We can make out the dark forms of the tall plants looming outside like ghosts. Their spectral image raises a goosebump on my neck. I press it with my cold finger while I scoop warm potatoes into my mouth with my other hand. I am tense with cold and put on another sweater. There is nothing with which to heat the room. I wonder how the family stays warm. Then Mary Rosa comes in to dress us.
She hands a long pancho and woolen hat to Erik. She pulls a white shirt with embroidery on the top half over my head. Then an underskirt slides over my neck and shoulders and she ties it into place well above my belly button. Next she secures a bright red, knee-high, full skirt around me. And finally a black scarf over my head. She guides us through the sharp night air to the community center—a small rectangular building with no windows, where the rest of our group is assembled in their skirts and panchos.
We lurk shyly in the dark corners while the local women in their bright green skirts grab us one by one and dance with us in the center of the room. The band plays lively and crisp, the music cuts through the dusty air, the flute a scythe, the drum, played by our own Ettigar, a pestle pounding rhythms into the soles of our feet. We weave ourselves into patterns like the embroidery on our shirts, around the room, under each other’s arms. We could be clowns in a circus veering around the room in costume, our big feet clunking out the incessant drum beat. Erik yanks my arms back and forth as if I am throwing punches at him, so I twist my whole body one way and then another. He wants to see my skirt twirl.

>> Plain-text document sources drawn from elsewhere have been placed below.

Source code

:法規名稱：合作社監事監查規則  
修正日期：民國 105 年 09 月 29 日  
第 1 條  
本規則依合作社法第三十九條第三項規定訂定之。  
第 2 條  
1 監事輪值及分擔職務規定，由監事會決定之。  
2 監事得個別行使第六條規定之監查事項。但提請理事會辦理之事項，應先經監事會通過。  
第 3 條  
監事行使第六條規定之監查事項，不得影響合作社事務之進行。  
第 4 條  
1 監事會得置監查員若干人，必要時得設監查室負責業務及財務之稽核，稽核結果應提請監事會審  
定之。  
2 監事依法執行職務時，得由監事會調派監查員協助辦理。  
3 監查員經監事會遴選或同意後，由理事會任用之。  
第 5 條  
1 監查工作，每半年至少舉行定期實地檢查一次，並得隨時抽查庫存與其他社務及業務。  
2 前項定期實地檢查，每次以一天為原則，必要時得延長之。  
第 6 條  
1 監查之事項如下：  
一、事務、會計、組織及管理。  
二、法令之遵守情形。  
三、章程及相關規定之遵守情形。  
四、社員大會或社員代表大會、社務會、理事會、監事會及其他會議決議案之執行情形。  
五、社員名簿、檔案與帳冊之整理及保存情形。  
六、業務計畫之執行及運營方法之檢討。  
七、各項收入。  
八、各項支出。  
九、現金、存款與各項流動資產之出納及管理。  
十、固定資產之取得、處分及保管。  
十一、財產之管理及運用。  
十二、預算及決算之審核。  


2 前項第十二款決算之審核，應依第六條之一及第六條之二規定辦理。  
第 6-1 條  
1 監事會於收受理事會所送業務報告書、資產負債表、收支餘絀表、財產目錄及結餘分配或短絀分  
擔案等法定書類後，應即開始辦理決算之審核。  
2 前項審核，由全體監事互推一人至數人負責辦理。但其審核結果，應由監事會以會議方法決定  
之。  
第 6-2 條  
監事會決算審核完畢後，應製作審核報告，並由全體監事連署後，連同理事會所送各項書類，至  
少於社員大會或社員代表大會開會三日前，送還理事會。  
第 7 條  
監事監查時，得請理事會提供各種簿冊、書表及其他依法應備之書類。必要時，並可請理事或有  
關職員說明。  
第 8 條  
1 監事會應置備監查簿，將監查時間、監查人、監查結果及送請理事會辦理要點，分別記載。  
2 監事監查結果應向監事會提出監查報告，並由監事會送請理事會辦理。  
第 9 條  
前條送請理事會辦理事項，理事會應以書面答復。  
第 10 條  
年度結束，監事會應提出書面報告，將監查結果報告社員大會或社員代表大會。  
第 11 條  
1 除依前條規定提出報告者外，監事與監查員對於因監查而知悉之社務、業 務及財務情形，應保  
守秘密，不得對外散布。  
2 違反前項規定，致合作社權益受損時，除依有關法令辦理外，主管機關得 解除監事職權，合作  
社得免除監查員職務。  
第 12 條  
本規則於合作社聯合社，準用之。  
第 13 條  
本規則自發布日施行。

A tiny woman pulls my dad into the center of the room. Her black head scarf reaches to her heels, encased, bare, in open-toed sandals. Her head reaches to my dad’s belly button and her hands are like cat’s paws in my dad’s. When the song ends, she bows and leaves him in the middle of the dim room. At the next song, I take him out for a spin. He moves his feet up and down erratically and keeps telling me he doesn’t know how to dance, that he can’t keep the beat. I count the beats out for him, 1-2-3-4, as we step to the side, forward and back, swinging our arms through the kicked-up dust.
A single kerosene lantern lights the room, but it’s as if we breathe fire; we light up the room with our laughing breaths like our feet are tethered to our mouths. We must seem ridiculous fumbling with each other in awkward lurks and lunges; indeed we are, having been dressed like dolls in bright woolen hats and embroidered head scarves that drip off our heads.
And we smile for pictures. Me and my dad and Ivan. It will turn out that I was holding my beer right in front of my face, my smile half hidden by the neck of a Cusquena. We smile at the silliness of our costumes, jeans sticking out from beneath our skirts. We smile at the good fortune of our mutual company. We smile because we are in Peru, with the waters of the Titikaka surrounding us.
We pick our way home in the dark. Mary Rosa seeing by the light of the Milky Way, we by the imposing ball of light thrown out by our flashlight. We are concerned with following the narrow, rocky path and do not look up. Mary Rosa says buenos noches and we spill into our chilly abode.
Erik and I take off our costumes and head for the outhouse. As we cross the courtyard and unlatch the creaky gate, I squeal with contentment. The sound of my small voice echoes off the walls, bounces off time, returns to me like an arching arrow.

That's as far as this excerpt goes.